INSTRUCTIONS TO FOLLOW:
Reproduce verbatim the line in which "62. **Task 25: Asset" occurs, together with each line that follows it to the end of the listing, and nothing more.
BEGIN
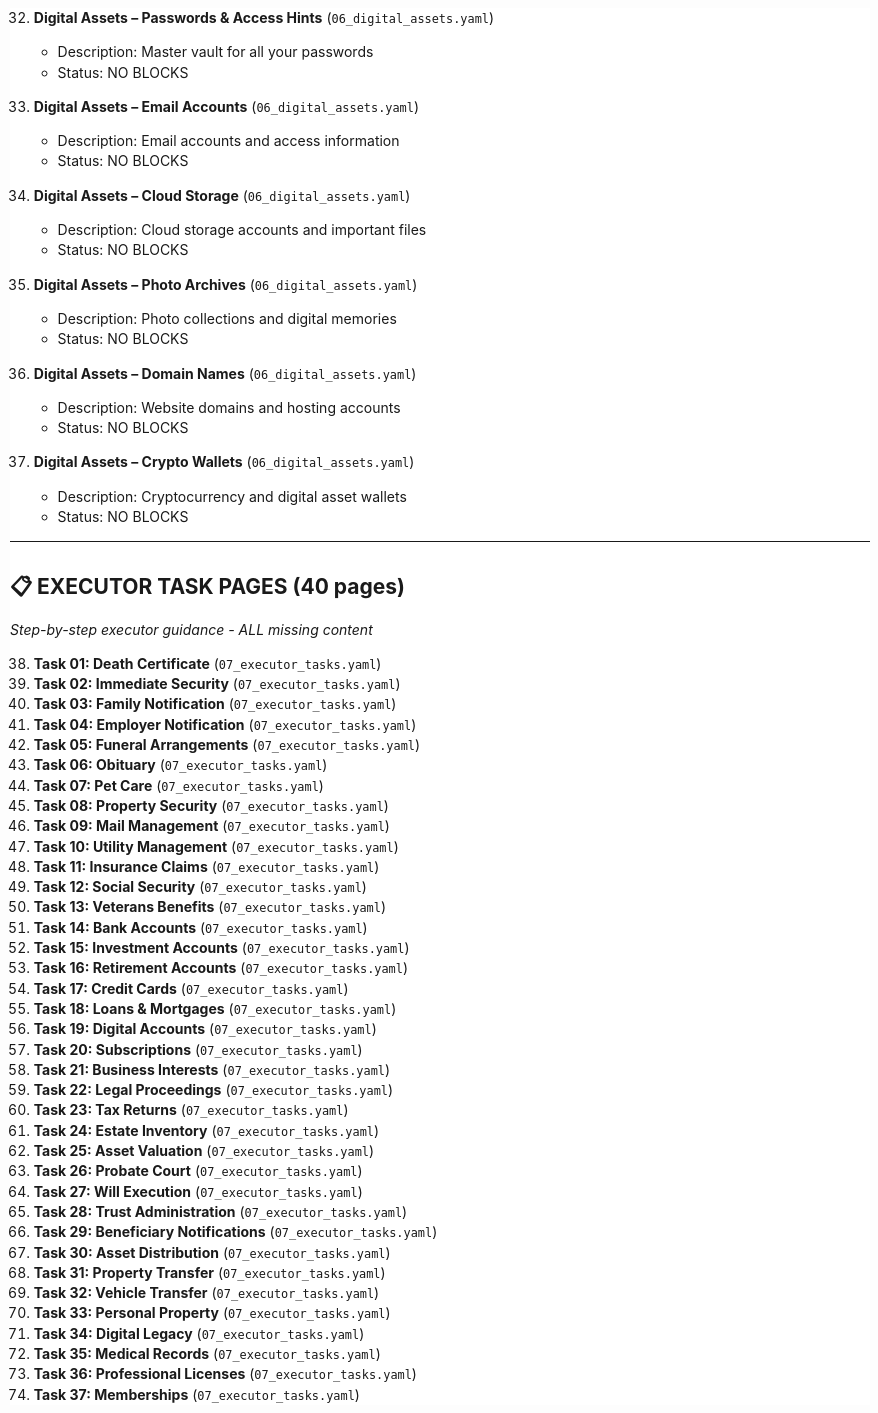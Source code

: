 32. **Digital Assets – Passwords & Access Hints** (`06_digital_assets.yaml`)
    - Description: Master vault for all your passwords
    - Status: NO BLOCKS

33. **Digital Assets – Email Accounts** (`06_digital_assets.yaml`)
    - Description: Email accounts and access information
    - Status: NO BLOCKS

34. **Digital Assets – Cloud Storage** (`06_digital_assets.yaml`)
    - Description: Cloud storage accounts and important files
    - Status: NO BLOCKS

35. **Digital Assets – Photo Archives** (`06_digital_assets.yaml`)
    - Description: Photo collections and digital memories
    - Status: NO BLOCKS

36. **Digital Assets – Domain Names** (`06_digital_assets.yaml`)
    - Description: Website domains and hosting accounts
    - Status: NO BLOCKS

37. **Digital Assets – Crypto Wallets** (`06_digital_assets.yaml`)
    - Description: Cryptocurrency and digital asset wallets
    - Status: NO BLOCKS

---

## 📋 EXECUTOR TASK PAGES (40 pages)
*Step-by-step executor guidance - ALL missing content*

38. **Task 01: Death Certificate** (`07_executor_tasks.yaml`)
39. **Task 02: Immediate Security** (`07_executor_tasks.yaml`)
40. **Task 03: Family Notification** (`07_executor_tasks.yaml`)
41. **Task 04: Employer Notification** (`07_executor_tasks.yaml`)
42. **Task 05: Funeral Arrangements** (`07_executor_tasks.yaml`)
43. **Task 06: Obituary** (`07_executor_tasks.yaml`)
44. **Task 07: Pet Care** (`07_executor_tasks.yaml`)
45. **Task 08: Property Security** (`07_executor_tasks.yaml`)
46. **Task 09: Mail Management** (`07_executor_tasks.yaml`)
47. **Task 10: Utility Management** (`07_executor_tasks.yaml`)
48. **Task 11: Insurance Claims** (`07_executor_tasks.yaml`)
49. **Task 12: Social Security** (`07_executor_tasks.yaml`)
50. **Task 13: Veterans Benefits** (`07_executor_tasks.yaml`)
51. **Task 14: Bank Accounts** (`07_executor_tasks.yaml`)
52. **Task 15: Investment Accounts** (`07_executor_tasks.yaml`)
53. **Task 16: Retirement Accounts** (`07_executor_tasks.yaml`)
54. **Task 17: Credit Cards** (`07_executor_tasks.yaml`)
55. **Task 18: Loans & Mortgages** (`07_executor_tasks.yaml`)
56. **Task 19: Digital Accounts** (`07_executor_tasks.yaml`)
57. **Task 20: Subscriptions** (`07_executor_tasks.yaml`)
58. **Task 21: Business Interests** (`07_executor_tasks.yaml`)
59. **Task 22: Legal Proceedings** (`07_executor_tasks.yaml`)
60. **Task 23: Tax Returns** (`07_executor_tasks.yaml`)
61. **Task 24: Estate Inventory** (`07_executor_tasks.yaml`)
62. **Task 25: Asset Valuation** (`07_executor_tasks.yaml`)
63. **Task 26: Probate Court** (`07_executor_tasks.yaml`)
64. **Task 27: Will Execution** (`07_executor_tasks.yaml`)
65. **Task 28: Trust Administration** (`07_executor_tasks.yaml`)
66. **Task 29: Beneficiary Notifications** (`07_executor_tasks.yaml`)
67. **Task 30: Asset Distribution** (`07_executor_tasks.yaml`)
68. **Task 31: Property Transfer** (`07_executor_tasks.yaml`)
69. **Task 32: Vehicle Transfer** (`07_executor_tasks.yaml`)
70. **Task 33: Personal Property** (`07_executor_tasks.yaml`)
71. **Task 34: Digital Legacy** (`07_executor_tasks.yaml`)
72. **Task 35: Medical Records** (`07_executor_tasks.yaml`)
73. **Task 36: Professional Licenses** (`07_executor_tasks.yaml`)
74. **Task 37: Memberships** (`07_executor_tasks.yaml`)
END
RESPONSE AREA:
62. **Task 25: Asset Valuation** (`07_executor_tasks.yaml`)
63. **Task 26: Probate Court** (`07_executor_tasks.yaml`)
64. **Task 27: Will Execution** (`07_executor_tasks.yaml`)
65. **Task 28: Trust Administration** (`07_executor_tasks.yaml`)
66. **Task 29: Beneficiary Notifications** (`07_executor_tasks.yaml`)
67. **Task 30: Asset Distribution** (`07_executor_tasks.yaml`)
68. **Task 31: Property Transfer** (`07_executor_tasks.yaml`)
69. **Task 32: Vehicle Transfer** (`07_executor_tasks.yaml`)
70. **Task 33: Personal Property** (`07_executor_tasks.yaml`)
71. **Task 34: Digital Legacy** (`07_executor_tasks.yaml`)
72. **Task 35: Medical Records** (`07_executor_tasks.yaml`)
73. **Task 36: Professional Licenses** (`07_executor_tasks.yaml`)
74. **Task 37: Memberships** (`07_executor_tasks.yaml`)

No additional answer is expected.